Alice Lloyd has a pretty good article in the Weekly Standard on the Common Core crisis, how its being portrayed and the confusion over Fordham’s survey on same. She gives a good background history and articulates some of the problems in the math standard implementation. In fact, it tracks pretty closely with what I said in my talk at ResearchED last month in UK.
“Every stab at reform has had roughly the same aims. Common Core math is no different—it’s meant to make problem-solving processes simpler and more uniform and to let students build a grounding in basic “number sense” skills before they’d start to solve rotely. The reforms in the 1960s, when there was purportedly a numeracy crisis in America, and again in the late 1980s and 1990s, when “anti-racist math” was a thing, shared the lofty aim to make the deeper experience of math accessible to a wider audience.”
Yes, exactly right.
“Kick a number like 202 to the nearest multiple of ten, remembering the difference for your final answer: 617 minus 202 is not as easy as 617 minus 200, which is obviously 417; just remember to take away the 2 you knocked off on the front end when you’re done, and you get 415. Mentally it takes mere seconds, and explaining it is fairly simple.

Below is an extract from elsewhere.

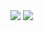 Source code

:<img src="https://github.com/MYiLA/frontend-project-lvl1/workflows/github-active-node-ci/badge.svg" />
<a href="https://codeclimate.com/github/MYiLA/frontend-project-lvl1/maintainability"><img src="https://api.codeclimate.com/v1/badges/e7431b9c53d3f13c757a/maintainability" /></a>



<!-- https://github.com/MYiLA/frontend-project-lvl1/workflows/<WORKFLOW_NAME>/badge.svg -->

But that’s just where we hit a wall: Teaching multiple solutions, and letting children choose the one that comes most easily in practice, makes sense—but the more methods on offer, the more rules there are to govern them. Teachers new to these multiple methods stick to the rules, or else risk getting something wrong. And it’s not just teachers.
“I asked a young woman at the Fordham Institute talk, who turned out to be a math curriculum designer, if the standards intentionally ingrain intuitive math-problem-solving practices in order to make the kids’ little lives easier. She said no, not exactly: With addition problems, for instance, a third grader would have to draw a certain type of diagram a certain way to “show her work.” “
Not to mention the interpretation/implementation of CC in which the standard algorithms are delayed until 4th, 5th and 6th grades, because that’s when they appear in the standards. Nothing prohibits teaching them earlier, ensuring their mastery and THEN showing the alternative methods afterward. This is how it had been done in the days of traditional or conventional math teaching that are mischaracterized as having failed thousands of students. The alternative methods are nothing new and were taught for years. And of course the ever-pervasive “Students must understand or they will just be doing things by rote” mentality, thus preserving the false dichotomy between understanding and procedure.